When medication and other non-surgical treatments are either unavailable or cannot relieve symptoms, surgery is the accepted treatment for a broad range of conditions that affect the organs of the urinary tract and the male reproductive organs.
Traditional open urologic surgery – in which large incisions are made to access the pelvic organs – has been the standard approach when surgery is warranted. Yet common drawbacks of this procedure include significant post-surgical pain, a lengthy recovery and — depending on the procedure performed — unpredictable and potentially long-term impact on continence and sexual function.
Open urologic surgery procedures include:
- Partial nephrectomy
- Radical prostatectomy
Fortunately, less invasive surgical options are available to many patients facing urologic surgery. The most common of these is laparoscopy, or minimally invasive surgery, which uses small incisions. While laparoscopy can be very effective for many routine procedures, limitations of this technology often prevent its use in more complex urologic surgeries, including those performed to treat cancer.

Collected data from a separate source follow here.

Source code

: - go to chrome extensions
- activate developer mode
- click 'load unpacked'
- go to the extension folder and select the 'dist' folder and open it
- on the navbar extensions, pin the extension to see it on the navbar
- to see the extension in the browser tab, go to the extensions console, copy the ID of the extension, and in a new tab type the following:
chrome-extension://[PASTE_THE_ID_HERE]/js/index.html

A new category of surgery, introduced with the development of the da Vinci ® Surgical System, is being used by an increasing number of surgeons worldwide for prostatectomy and other urologic procedures. This minimally invasive approach, utilizing the latest in surgical and robotics technologies, is ideal for complex urologic surgery. This includes prostatectomy, in which the target site is not only tightly confined but also surrounded by delicate nerves affecting urinary control and sexual function. Using da Vinci , your surgeon has a better tool to spare surrounding nerves, which may enhance both your recovery experience and clinical outcomes.
- AUA 2007 Guidelines page 4 (Of the 234,460 men in the United States diagnosed with prostate cancer annually, 91% have localized disease.)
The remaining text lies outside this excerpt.